Americans were urged to stay indoors and stock up on food after a fierce winter storm killed 11 people - with forecasters predicting that the Arctic blast could bring record low temperatures.
There was no sign of respite from the brutal chill that struck last week in parts of the northeastern US and Canada, prompting New York and New Jersey to declare a state of emergency.
After a heavy snowfall last Thursday, one of the coldest Arctic blasts in the past two decades is this week set to plunge America's Midwest into near-record freezing conditions.
Temperatures in Chicago today were expected to hover around minus 23 degrees Celsius, weather analysts said.
And strong gusts could bring what forecasters at the National Weather Service called "very dangerous levels" of wind chill.
"Incredibly, it may feel as cold as minus 45 Celsius to minus 50 Celsius on Sunday night over sections of the north-central states with the frigid air remaining in place into next week," it said.
In such conditions, exposed skin would suffer frostbite in as little as five minutes, forecasters cautioned.
Meteorologists blamed a "polar vortex" - a pool of cold, dense air rotating anticlockwise.
National Weather Service meteorologist Phillip Schumacher said: "It's just a large area of very cold air that comes down, forms over the North Pole or polar regions and usually stays in Canada. But this time it's going to come all the way into the eastern United States."
The authorities have urged people in the worst-hit areas to stay at home for their own safety and to allow rescue and clean-up teams to get to work as quickly as possible.

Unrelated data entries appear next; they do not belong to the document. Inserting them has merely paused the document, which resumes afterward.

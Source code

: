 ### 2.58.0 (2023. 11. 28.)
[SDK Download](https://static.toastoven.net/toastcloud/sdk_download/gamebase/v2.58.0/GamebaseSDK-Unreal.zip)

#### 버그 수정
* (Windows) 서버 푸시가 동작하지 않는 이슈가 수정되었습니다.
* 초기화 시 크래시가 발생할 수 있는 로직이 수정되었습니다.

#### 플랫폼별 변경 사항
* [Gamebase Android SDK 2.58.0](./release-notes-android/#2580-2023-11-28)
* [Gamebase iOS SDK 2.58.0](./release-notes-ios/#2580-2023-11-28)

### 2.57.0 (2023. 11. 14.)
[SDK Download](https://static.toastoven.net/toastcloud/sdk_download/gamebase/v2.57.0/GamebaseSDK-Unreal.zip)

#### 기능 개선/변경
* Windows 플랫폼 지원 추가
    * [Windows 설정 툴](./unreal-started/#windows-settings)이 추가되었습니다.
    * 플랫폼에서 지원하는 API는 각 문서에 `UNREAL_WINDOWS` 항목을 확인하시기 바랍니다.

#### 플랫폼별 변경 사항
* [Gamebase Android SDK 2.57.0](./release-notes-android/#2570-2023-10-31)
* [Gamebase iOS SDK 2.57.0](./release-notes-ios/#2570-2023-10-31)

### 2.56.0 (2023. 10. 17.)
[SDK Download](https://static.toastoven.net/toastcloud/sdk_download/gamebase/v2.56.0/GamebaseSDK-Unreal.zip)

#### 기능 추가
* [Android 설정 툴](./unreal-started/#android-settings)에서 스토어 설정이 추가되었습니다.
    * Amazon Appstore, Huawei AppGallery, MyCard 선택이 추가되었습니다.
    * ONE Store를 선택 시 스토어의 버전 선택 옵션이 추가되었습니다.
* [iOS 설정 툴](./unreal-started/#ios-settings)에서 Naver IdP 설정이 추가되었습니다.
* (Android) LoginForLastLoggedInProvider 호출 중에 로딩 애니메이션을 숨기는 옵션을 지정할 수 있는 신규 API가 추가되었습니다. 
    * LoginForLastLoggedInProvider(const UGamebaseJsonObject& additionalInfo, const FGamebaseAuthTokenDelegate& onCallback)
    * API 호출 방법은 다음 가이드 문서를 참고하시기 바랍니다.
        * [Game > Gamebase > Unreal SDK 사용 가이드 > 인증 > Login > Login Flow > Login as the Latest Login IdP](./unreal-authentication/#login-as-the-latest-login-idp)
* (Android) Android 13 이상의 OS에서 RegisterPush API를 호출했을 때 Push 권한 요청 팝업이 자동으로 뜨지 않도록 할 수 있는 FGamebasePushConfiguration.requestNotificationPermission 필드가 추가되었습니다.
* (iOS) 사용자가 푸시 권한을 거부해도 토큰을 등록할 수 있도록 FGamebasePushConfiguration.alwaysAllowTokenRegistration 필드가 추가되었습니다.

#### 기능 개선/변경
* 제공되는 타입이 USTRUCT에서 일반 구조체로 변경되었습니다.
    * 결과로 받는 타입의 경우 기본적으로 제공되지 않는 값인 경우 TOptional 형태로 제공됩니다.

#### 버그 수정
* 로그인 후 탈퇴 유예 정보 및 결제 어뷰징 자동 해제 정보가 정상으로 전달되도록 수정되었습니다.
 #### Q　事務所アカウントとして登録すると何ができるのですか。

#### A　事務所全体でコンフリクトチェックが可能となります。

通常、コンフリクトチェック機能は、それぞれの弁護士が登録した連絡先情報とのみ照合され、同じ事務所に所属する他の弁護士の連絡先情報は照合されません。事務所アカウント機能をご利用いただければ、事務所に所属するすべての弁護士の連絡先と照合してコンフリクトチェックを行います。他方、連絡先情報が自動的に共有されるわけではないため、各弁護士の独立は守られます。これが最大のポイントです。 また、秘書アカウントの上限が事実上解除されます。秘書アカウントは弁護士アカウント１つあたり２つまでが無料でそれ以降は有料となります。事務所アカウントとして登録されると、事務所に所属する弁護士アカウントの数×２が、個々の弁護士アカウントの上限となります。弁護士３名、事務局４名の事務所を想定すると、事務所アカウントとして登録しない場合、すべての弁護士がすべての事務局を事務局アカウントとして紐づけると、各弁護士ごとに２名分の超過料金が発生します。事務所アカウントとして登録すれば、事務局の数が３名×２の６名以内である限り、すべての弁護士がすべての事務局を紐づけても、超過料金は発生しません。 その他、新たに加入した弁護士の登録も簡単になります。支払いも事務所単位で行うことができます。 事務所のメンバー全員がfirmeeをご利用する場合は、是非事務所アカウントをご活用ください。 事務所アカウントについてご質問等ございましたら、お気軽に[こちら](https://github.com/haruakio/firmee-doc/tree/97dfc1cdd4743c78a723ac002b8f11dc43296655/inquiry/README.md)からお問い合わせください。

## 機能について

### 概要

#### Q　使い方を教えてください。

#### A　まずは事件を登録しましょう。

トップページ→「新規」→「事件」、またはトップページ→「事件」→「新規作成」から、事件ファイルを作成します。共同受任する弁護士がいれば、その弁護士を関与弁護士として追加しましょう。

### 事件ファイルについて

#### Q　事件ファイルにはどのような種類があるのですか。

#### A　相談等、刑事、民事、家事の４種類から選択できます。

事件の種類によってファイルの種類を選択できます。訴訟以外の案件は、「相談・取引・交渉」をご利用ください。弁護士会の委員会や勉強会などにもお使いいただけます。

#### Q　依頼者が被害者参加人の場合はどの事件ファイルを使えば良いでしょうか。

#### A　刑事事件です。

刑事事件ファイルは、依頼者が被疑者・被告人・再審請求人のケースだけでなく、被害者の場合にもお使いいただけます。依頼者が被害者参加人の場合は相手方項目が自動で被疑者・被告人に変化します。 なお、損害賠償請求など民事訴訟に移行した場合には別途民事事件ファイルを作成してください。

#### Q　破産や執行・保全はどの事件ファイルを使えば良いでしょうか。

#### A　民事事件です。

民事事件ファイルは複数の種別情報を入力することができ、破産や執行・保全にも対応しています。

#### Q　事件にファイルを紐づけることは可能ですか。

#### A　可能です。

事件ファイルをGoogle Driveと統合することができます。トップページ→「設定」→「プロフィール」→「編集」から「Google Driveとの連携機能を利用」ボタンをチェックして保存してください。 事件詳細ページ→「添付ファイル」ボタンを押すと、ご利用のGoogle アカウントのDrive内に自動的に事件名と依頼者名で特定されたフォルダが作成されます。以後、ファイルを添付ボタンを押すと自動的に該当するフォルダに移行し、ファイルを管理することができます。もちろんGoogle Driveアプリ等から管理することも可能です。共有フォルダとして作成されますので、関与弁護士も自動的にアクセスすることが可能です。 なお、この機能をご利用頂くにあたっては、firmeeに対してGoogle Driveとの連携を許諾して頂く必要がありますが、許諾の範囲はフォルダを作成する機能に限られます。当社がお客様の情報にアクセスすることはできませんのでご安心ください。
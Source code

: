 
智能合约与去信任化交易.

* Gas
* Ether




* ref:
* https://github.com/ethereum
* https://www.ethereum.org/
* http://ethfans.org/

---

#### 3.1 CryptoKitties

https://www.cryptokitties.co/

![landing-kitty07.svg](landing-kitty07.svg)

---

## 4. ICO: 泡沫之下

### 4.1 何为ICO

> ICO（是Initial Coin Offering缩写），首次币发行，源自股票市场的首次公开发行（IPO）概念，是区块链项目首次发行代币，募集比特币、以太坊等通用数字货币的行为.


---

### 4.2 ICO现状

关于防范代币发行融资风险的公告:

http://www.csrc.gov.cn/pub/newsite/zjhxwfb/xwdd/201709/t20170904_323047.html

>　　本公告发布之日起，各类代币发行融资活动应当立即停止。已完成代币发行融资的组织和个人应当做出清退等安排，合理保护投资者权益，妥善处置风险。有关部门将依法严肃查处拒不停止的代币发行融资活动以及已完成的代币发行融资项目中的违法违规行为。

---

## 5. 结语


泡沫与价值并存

"Chicagoans are a hearty bunch," said Matt Smith, spokesman for the Chicago Department of Family and Support Services.
"But when temperatures get as cold as they are predicted, you want to start thinking out things in advance," he said.
He added that the department had advised people to make sure they have medical supplies and food.
In Minnesota, Governor Mark Dayton has already announced schools will be closed today "to protect all our children".
The storm - named Hercules by the US Weather Channel - has been the first big test for New York City's new Mayor Bill de Blasio, who took up his job last Wednesday. "If you want safe, clear streets, stay home," he said.
Thousands of domestic and international flights have been cancelled or delayed in several US cities including at New York's John F. Kennedy Airport and in Chicago, Boston and Philadelphia, while thousands of miles of roads were also blocked.
Added to the mix was a flood alert for much of the Atlantic coastline of Massachusetts.
On Friday, a worker was crushed to death by a 30-metre pile of salt being prepared to treat roads in the Philadelphia area.
A 71-year-old woman suffering from Alzheimer's disease froze to death after walking out into the cold and getting lost in northern New York state, according to authorities.
At least nine other deaths were blamed on the Hercules snowstorm.
Eastern Canada has also been badly hit, and residents in many parts of Newfoundland lost power. Temperatures there plunged to minus 15 Celsius, but the wind chill made it feel as cold as minus 35 Celsius.
The chill was also set to hit yesterday's crucial National Football League play-off between the Green Bay Packers and the San Francisco 49ers.
Some media outlets speculated that the eagerly anticipated clash at the open-air Lambeau Field in Green Bay, Wisconsin, might be the coldest NFL game in history as freezing temperatures and blustery winds threatened a wind chill factor as low as minus 37 Celsius.